Begin at the top of the following data. Copy each line exactly until you have copied the line containing "admin and event".

--- Source material ---
################

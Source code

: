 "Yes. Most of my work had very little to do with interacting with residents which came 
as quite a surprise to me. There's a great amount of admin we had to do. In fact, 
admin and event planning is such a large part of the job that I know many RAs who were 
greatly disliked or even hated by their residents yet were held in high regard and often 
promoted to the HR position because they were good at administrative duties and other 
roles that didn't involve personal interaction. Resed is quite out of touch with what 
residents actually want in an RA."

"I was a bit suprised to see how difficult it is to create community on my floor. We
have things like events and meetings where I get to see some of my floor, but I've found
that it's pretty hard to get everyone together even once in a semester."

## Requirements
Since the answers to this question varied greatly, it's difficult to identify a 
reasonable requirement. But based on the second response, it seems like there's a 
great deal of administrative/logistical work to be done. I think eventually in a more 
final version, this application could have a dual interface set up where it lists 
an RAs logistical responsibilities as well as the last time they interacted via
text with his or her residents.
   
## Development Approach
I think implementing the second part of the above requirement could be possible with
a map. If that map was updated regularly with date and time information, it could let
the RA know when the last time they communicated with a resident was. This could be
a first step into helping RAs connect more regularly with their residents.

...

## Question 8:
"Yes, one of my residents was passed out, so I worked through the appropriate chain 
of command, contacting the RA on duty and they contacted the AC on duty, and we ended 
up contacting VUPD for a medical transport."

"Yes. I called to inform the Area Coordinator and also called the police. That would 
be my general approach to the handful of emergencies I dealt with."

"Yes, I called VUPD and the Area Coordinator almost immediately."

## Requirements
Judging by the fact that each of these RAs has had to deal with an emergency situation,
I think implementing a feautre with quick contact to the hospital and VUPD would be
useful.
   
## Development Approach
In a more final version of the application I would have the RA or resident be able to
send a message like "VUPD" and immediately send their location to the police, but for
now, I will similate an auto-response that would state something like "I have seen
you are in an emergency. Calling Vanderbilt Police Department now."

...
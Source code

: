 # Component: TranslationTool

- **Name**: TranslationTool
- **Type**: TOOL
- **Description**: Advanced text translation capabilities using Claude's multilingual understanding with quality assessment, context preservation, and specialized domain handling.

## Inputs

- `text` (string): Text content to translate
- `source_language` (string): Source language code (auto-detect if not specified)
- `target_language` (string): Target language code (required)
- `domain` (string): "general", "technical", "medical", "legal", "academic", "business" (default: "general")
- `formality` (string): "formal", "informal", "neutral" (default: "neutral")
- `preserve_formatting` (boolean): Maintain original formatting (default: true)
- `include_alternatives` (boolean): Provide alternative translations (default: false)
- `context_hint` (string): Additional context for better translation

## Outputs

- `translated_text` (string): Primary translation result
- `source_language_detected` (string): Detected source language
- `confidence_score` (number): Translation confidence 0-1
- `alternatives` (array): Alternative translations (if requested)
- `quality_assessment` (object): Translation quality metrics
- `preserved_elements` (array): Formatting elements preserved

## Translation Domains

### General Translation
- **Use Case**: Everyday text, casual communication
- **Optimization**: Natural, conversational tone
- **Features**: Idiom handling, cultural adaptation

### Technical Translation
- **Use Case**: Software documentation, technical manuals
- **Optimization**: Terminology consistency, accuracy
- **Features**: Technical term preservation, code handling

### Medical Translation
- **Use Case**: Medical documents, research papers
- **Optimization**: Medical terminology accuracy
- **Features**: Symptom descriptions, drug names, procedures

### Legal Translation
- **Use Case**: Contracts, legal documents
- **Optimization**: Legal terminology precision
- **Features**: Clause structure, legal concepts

################

--- Solved exercise ---
Source code

: "Yes. Most of my work had very little to do with interacting with residents which came 
as quite a surprise to me. There's a great amount of admin we had to do. In fact, 
admin and event planning is such a large part of the job that I know many RAs who were 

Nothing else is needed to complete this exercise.